> **Collected data**:
──────

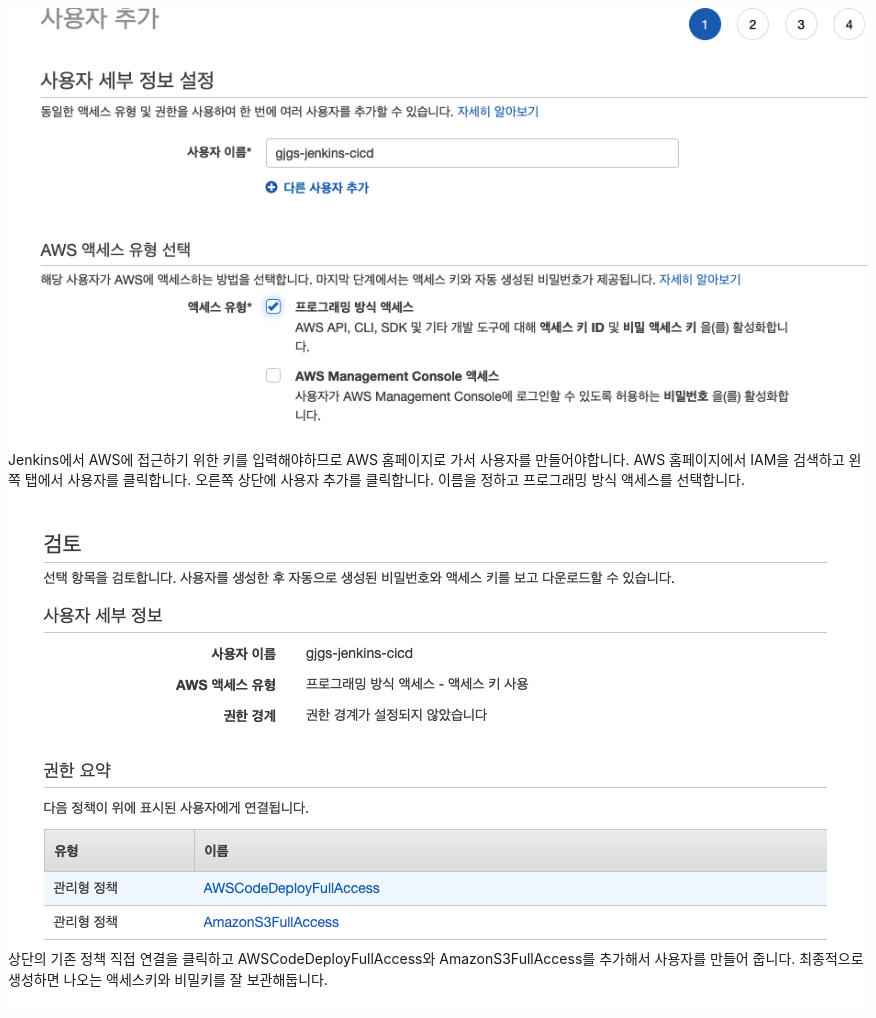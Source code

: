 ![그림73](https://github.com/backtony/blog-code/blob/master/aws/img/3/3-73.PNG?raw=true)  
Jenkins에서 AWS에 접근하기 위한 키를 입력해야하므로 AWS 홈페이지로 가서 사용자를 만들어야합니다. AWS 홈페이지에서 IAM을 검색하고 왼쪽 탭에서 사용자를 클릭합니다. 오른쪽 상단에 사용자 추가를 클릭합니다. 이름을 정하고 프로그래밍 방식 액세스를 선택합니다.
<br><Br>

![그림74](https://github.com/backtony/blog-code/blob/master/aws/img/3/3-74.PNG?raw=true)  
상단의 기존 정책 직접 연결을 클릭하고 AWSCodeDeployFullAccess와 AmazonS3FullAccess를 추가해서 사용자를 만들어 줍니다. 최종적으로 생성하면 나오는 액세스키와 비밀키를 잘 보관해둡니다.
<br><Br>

──────

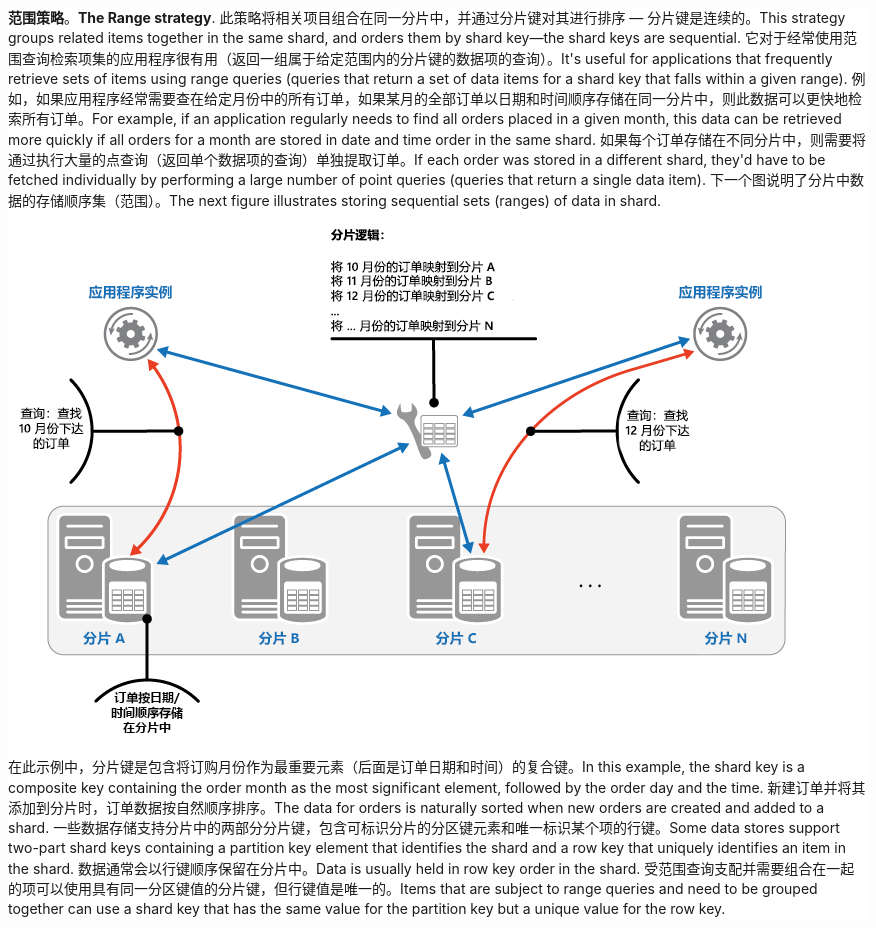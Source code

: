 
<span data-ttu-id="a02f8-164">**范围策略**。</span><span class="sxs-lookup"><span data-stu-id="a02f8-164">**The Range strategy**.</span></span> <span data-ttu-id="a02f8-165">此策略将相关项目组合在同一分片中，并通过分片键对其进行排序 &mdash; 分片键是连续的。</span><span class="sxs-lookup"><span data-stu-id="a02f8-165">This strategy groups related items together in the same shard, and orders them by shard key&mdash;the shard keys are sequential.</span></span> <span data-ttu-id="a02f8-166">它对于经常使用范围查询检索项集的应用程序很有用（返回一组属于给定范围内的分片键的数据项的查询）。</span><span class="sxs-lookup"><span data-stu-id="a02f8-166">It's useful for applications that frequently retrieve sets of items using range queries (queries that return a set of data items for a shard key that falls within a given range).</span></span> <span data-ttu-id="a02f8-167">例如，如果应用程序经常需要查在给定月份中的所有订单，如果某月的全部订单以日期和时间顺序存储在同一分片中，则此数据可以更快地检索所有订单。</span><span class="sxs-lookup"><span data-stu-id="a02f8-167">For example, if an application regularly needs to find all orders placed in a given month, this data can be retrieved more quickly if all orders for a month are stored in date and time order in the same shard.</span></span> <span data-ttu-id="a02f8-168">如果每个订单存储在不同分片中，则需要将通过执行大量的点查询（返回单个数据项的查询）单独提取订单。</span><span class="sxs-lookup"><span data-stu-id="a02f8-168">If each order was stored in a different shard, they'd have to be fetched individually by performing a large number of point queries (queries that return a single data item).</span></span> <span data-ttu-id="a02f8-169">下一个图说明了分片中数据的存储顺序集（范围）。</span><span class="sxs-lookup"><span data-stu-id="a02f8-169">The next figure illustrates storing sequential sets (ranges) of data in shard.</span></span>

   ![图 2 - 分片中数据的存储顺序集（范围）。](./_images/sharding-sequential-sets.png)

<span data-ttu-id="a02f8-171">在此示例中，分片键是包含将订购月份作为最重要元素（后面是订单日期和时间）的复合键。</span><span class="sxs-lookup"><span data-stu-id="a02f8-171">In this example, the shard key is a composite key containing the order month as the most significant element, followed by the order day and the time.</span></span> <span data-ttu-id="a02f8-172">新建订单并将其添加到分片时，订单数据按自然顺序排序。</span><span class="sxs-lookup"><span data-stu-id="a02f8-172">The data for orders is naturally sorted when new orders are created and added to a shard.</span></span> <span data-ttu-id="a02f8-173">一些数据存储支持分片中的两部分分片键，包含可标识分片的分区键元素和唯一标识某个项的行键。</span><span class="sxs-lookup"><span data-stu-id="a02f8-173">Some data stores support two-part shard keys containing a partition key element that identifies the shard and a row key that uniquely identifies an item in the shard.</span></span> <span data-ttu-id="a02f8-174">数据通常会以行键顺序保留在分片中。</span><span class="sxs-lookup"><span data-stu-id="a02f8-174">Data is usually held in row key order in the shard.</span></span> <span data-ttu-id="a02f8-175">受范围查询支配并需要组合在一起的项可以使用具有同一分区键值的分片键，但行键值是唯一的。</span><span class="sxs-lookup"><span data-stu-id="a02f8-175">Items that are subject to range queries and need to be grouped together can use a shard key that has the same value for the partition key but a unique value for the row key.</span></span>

──────

> **Work item**: Copy out each line of the data that has the word "backtony" in it.

> **Exercise output**:
: ![그림73](https://github.com/backtony/blog-code/blob/master/aws/img/3/3-73.PNG?raw=true)  
![그림74](https://github.com/backtony/blog-code/blob/master/aws/img/3/3-74.PNG?raw=true)  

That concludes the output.